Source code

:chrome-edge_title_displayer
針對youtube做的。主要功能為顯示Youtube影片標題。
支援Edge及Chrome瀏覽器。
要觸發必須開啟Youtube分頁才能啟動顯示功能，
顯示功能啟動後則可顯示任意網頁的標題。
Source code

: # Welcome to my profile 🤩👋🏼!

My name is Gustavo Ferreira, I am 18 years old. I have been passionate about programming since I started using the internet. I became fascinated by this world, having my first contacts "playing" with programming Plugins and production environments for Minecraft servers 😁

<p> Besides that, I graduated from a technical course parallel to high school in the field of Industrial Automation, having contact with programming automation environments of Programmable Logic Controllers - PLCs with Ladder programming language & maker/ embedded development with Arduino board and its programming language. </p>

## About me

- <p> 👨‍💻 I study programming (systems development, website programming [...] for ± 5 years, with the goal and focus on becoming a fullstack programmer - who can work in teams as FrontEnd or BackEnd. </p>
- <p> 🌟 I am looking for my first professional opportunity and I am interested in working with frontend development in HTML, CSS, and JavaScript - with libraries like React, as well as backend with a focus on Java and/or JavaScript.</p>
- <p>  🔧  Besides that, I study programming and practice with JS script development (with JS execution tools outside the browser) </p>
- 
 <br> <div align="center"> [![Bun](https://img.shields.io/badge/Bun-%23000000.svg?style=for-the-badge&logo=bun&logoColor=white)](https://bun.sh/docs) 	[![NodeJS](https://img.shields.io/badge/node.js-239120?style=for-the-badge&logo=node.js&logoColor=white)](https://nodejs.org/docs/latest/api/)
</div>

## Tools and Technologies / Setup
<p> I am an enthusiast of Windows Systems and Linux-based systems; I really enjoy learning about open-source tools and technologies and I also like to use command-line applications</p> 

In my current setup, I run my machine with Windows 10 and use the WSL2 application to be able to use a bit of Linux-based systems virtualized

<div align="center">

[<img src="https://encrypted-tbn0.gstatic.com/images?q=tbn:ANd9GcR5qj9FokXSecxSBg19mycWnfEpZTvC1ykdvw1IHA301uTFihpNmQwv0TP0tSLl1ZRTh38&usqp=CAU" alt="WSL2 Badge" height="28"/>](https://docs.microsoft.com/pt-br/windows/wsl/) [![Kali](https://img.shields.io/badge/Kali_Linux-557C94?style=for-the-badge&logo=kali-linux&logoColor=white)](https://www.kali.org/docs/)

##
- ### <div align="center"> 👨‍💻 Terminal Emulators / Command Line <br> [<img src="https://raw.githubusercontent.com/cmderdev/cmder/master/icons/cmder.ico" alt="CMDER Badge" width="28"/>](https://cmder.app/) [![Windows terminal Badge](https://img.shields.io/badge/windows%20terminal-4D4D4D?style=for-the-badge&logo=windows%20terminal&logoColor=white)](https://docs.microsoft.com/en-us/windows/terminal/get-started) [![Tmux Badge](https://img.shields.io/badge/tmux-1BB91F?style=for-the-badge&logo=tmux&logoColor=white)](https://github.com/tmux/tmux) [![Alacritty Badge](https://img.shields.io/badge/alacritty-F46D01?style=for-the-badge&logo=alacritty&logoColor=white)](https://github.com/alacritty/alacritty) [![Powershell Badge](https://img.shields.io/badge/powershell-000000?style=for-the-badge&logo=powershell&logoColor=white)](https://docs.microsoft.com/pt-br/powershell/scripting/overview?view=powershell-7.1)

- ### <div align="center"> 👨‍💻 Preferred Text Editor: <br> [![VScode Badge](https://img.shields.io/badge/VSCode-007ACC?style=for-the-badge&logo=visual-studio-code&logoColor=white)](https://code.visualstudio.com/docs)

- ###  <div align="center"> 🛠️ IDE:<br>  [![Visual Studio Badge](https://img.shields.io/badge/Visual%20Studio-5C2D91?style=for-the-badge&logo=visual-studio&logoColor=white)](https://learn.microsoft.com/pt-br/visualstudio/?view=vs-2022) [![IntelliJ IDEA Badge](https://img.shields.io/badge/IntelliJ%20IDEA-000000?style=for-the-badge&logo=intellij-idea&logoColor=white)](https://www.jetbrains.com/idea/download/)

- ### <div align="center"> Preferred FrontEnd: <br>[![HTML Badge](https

■ DIRECTIONS:
Write down again the exact lines running from the beginning of the data to the line containing "- <p> 🌟 I am looking", with both ends included.

■ OUTPUT BELOW:
Source code

:chrome-edge_title_displayer
針對youtube做的。主要功能為顯示Youtube影片標題。
支援Edge及Chrome瀏覽器。
要觸發必須開啟Youtube分頁才能啟動顯示功能，
顯示功能啟動後則可顯示任意網頁的標題。
Source code

: # Welcome to my profile 🤩👋🏼!

My name is Gustavo Ferreira, I am 18 years old. I have been passionate about programming since I started using the internet. I became fascinated by this world, having my first contacts "playing" with programming Plugins and production environments for Minecraft servers 😁

<p> Besides that, I graduated from a technical course parallel to high school in the field of Industrial Automation, having contact with programming automation environments of Programmable Logic Controllers - PLCs with Ladder programming language & maker/ embedded development with Arduino board and its programming language. </p>

## About me

- <p> 👨‍💻 I study programming (systems development, website programming [...] for ± 5 years, with the goal and focus on becoming a fullstack programmer - who can work in teams as FrontEnd or BackEnd. </p>
- <p> 🌟 I am looking for my first professional opportunity and I am interested in working with frontend development in HTML, CSS, and JavaScript - with libraries like React, as well as backend with a focus on Java and/or JavaScript.</p>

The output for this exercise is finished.